A sound rose in the flue, a hum and tick. The whispers that clung to the edges of perception thinned, then swelled. Isabella did not look up. She reached for the next letter, a feeling of dread suffusing her.
* * *
Harrowgate, 29 September 1831
* * *
My dearest boy,
I have written and torn three letters this day because I do not know how to tell you what I must. Our Will is gone from us.
It began with a cough that would not be stilled. The apothecary sent laudanum, a soothing draught to ease his nights; a few drops in water, no more. He smiled and said he would be brave for me, and he was. By week’s end, the cough gentled and the tightness left his little chest. Catrin—good child—begged to sit with him that I might close my eyes an hour. We kept the curtains drawn and the room as calm as might be. I left her with the lamp turned and the spoon set by, and kissed his temple. I settled in the chair at the foot of his bed. When I woke, the room was very quiet.
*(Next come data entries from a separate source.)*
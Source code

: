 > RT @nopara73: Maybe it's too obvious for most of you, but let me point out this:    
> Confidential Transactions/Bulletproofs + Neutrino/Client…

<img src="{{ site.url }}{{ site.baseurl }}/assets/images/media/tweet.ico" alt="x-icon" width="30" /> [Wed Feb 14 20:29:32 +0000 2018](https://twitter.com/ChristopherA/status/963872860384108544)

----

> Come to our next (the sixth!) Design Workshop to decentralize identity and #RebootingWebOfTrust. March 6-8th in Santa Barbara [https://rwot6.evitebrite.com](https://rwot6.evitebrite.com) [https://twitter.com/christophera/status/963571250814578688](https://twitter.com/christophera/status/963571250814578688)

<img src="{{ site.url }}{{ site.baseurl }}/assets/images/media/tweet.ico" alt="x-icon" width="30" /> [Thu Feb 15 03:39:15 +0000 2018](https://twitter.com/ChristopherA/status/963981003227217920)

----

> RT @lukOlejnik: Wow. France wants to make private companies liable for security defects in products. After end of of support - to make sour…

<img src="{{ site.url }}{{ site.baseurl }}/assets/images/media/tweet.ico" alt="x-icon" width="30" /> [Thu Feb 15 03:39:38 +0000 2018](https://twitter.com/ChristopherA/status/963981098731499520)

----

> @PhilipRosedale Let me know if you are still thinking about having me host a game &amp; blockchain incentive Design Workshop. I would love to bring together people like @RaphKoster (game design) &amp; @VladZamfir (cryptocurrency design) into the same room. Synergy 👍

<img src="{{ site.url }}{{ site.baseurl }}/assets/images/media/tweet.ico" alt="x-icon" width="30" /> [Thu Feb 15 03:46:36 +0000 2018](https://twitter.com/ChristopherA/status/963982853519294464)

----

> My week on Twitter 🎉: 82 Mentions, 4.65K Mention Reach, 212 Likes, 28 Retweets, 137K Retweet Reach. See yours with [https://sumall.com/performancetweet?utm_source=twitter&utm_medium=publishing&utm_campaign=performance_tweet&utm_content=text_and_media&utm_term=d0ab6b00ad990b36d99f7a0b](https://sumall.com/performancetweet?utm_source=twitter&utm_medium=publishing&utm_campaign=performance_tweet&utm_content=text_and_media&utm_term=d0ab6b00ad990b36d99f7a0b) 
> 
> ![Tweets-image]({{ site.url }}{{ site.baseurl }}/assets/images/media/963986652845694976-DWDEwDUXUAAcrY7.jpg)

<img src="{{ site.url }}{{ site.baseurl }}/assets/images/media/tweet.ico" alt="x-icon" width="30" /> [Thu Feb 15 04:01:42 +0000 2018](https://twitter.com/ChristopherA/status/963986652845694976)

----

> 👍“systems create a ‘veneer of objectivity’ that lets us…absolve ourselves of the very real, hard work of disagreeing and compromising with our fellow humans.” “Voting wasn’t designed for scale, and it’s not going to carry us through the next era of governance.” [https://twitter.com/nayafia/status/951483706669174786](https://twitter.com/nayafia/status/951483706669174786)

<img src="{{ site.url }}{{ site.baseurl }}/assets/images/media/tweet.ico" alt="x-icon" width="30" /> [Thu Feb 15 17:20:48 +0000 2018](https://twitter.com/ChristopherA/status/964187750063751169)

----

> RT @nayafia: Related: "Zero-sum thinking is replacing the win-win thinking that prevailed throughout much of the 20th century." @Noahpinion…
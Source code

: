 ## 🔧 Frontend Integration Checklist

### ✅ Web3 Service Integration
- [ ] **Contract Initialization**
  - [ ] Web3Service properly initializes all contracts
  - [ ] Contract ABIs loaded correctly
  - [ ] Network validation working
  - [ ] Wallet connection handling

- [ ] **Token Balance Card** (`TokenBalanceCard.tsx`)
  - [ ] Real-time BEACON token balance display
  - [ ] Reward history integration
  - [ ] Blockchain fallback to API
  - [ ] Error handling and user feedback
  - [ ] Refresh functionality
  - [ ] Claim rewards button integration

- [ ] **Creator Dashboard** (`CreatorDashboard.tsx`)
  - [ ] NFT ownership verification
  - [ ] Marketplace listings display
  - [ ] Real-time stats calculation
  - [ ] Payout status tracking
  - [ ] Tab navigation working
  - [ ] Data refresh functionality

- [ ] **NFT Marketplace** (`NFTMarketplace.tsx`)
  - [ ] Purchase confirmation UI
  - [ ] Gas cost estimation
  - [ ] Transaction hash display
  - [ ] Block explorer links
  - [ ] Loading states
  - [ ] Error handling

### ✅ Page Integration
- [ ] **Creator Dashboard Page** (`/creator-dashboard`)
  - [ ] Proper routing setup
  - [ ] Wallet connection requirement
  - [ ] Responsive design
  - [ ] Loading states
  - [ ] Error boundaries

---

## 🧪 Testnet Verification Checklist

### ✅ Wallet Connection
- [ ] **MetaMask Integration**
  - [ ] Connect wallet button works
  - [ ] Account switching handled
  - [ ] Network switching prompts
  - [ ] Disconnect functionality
His lashes lay on his cheek and his breathing grew soft as a kitten’s. So soft, I bent to feel it. He slept, my dear, and he did not wake.
I could not write you before it was done. I wanted to hold him here by word if I could not by hand and you would only have run and missed his breath by a day. The rector is kind. He says the Lord gathers the little ones up and they do not fear. You and I know our Will was not little anymore, but I hope the rector is right about the fear.
I do not know how to be plain. Forgive me.
* * *
Your most affectionate Mother
* * *
The nib had bitten the paper hard in places. The downstrokes were darker than they ought to have been. Isabella touched the ink and imagined it drying, blotched by a mother’s tears. Two sons in one year. The ledger of loss building, line upon line. Rhys had been away at school when sorrow had called him home and sent him out again and called him home once more. Some boys returned to school with longer legs and a new Latin primer. He had returned fewer brothers.
The horror of it crept through her.
Tap…tap…tap, the flue said, distinct, deliberate. The sound unstitched something near her heart. A fine sifting of ash lifted and fell as if the hearth breathed. Steam drifted down the chimney’s throat, a thin fall that kissed the back of her hand and vanished with a hiss. She looked up then and saw the air above the grate shimmer as if heat rose from a fire though there was none. The smell, wet coal and scorched fat, curdled on the back of her tongue.
She reached for the last letter. It was written in a different hand, blunter, stronger. The paper was thicker, the fold exact.